I hate to admit it, but my palms start to sweat when I am tasked with the role of pitmaster. I’d choose a gushy, sappy sweet potato with charred skin over showy protein any day. When you begin with humble ingredients, there’s just a greater delta for success, more room to impress. When you pull out the coals and the old Weber, nobody sees that head of tender gem lettuce coming. But give her a righteous place on the summer grill, and there she is: lightly crunchy but suddenly smoky, a vehicle for herbs and sauces—and toppings galore.
Next time you approach the grill, I urge you to look beyond corn on the cob and shrink-wrapped bell peppers. You have options when it comes to seasonal grilling—from root veg to cabbage—and when prepared with some know-how, you won’t even realize the meat never made it to the table.
Sweet potatoes come with a safety net: The longer they cook, the more concentrated their sugars become, the creamier their flesh, and the chewier their skin. I cook my sweet potatoes completely in the oven ahead of time and finish them by laying them straight on the coals, a simple and forgiving technique. Flex further with all kinds of toppings, from the classic and rich (compound butter, sour cream with chives, whipped goat cheese) to the spicy and saucy (Peruvian green sauce, chimichurri, salsa verde). I recommend finishing with something crunchy for texture, whether it’s fried shallots, a spicy seed mix, or crispy puffed rice.

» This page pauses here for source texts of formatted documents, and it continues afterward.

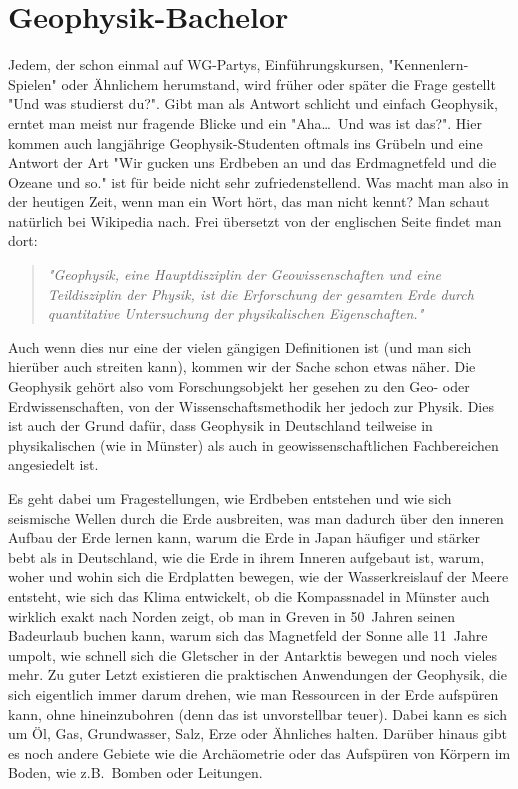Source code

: 
\vspace{-1cm}
\section{Geophysik-Bachelor}
\begin{multicols}{2}
Jedem, der schon einmal auf WG-Partys, Einführungskursen, "Kennenlern-Spielen" oder Ähnlichem herumstand, wird früher oder später die Frage gestellt "Und was studierst du?". Gibt man als Antwort schlicht und einfach Geophysik, erntet man meist nur fragende Blicke und ein "Aha\dots\ Und was ist das?". Hier kommen auch langjährige Geophysik-Studenten oftmals ins Grübeln und eine Antwort der Art "Wir gucken uns Erdbeben an und das Erdmagnetfeld und die Ozeane und so." ist für beide nicht sehr zufriedenstellend. Was macht man also in der heutigen Zeit, wenn man ein Wort hört, das man nicht kennt? Man schaut natürlich bei Wikipedia nach. Frei übersetzt von der englischen Seite findet man dort:
\begin{quote}
\textit{"Geophysik, eine Hauptdisziplin der Geowissenschaften und eine Teildisziplin der Physik, ist die Erforschung der gesamten Erde durch quantitative Untersuchung der physikalischen Eigenschaften."}
\end{quote}

Auch wenn dies nur eine der vielen gängigen Definitionen ist (und man sich hierüber auch streiten kann), kommen wir der Sache schon etwas näher. Die Geophysik gehört also vom Forschungsobjekt her gesehen zu den Geo- oder Erdwissenschaften, von der Wissenschaftsmethodik her jedoch zur Physik. Dies ist auch der Grund dafür, dass Geophysik in Deutschland teilweise in physikalischen (wie in Münster) als auch in geowissenschaftlichen Fachbereichen angesiedelt ist.

Es geht dabei um Fragestellungen, wie Erdbeben entstehen und wie sich seismische Wellen durch die Erde ausbreiten, was man dadurch über den inneren Aufbau der Erde lernen kann, warum die Erde in Japan häufiger und stärker bebt als in Deutschland, wie die Erde in ihrem Inneren aufgebaut ist, warum, woher und wohin sich die Erdplatten bewegen, wie der Wasserkreislauf der Meere entsteht, wie sich das Klima entwickelt, ob die Kompassnadel in Münster auch wirklich exakt nach Norden zeigt, ob man in Greven in 50~Jahren seinen Badeurlaub buchen kann, warum sich das Magnetfeld der Sonne alle 11~Jahre umpolt, wie schnell sich die Gletscher in der Antarktis bewegen und noch vieles mehr. Zu guter Letzt existieren die praktischen Anwendungen der Geophysik, die sich eigentlich immer darum drehen, wie man Ressourcen in der Erde aufspüren kann, ohne hineinzubohren (denn das ist unvorstellbar teuer). Dabei kann es sich um Öl, Gas, Grundwasser, Salz, Erze oder Ähnliches halten. Darüber hinaus gibt es noch andere Gebiete wie die Archäometrie oder das Aufspüren von Körpern im Boden, wie z.B.\ Bomben oder Leitungen.


\end{multicols}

How-to: The more color the better. Grab a handful of farmers’ market varieties, from purple Japanese yams to the classic orange-fleshed beauties. Up to five days before your barbecue, pierce and roast them at 350 degrees Fahrenheit until fork-tender and store them in the fridge. When it’s party time, get your coals white-hot and slide them to one side of the grill. Lay the potatoes directly on the coals and blacken the skin, turning them frequently to cook all the way around. When they are blistered and charred, slide them over to the coal-free side of the grill to stay warm and ripe for the taking and topping.
This down-home, dirt-cheap veggie is the chameleon of the vegetable kingdom. Of course, there is always room for a raw cabbage slaw at your summer cookout, but toss some chunky cabbage wedges on the grill and you have a main course in the making.
How-to: Keeping the stem end intact, cut into six equal wedges. Oil and salt them and grill on medium-high to char their surface and soften the interior. Serve them as is or trim the core and roughly chop. You can dress cabbage like you would raw slaw (either vinegary or mayo-y), or make a creamy dressing in the blender with avocados, tomatillos, cilantro, garlic, and lime.
It’s that time of year when lettuces abound, and even I find myself experiencing salad fatigue. Toss them on the grill, and you can tear through an impressive volume of leafy greens. Lightly charred, each person will want a small head unto themselves. The lettuce maintains a fresh crunch, but once cooked and dressed, it is elevated to so much more than a side salad.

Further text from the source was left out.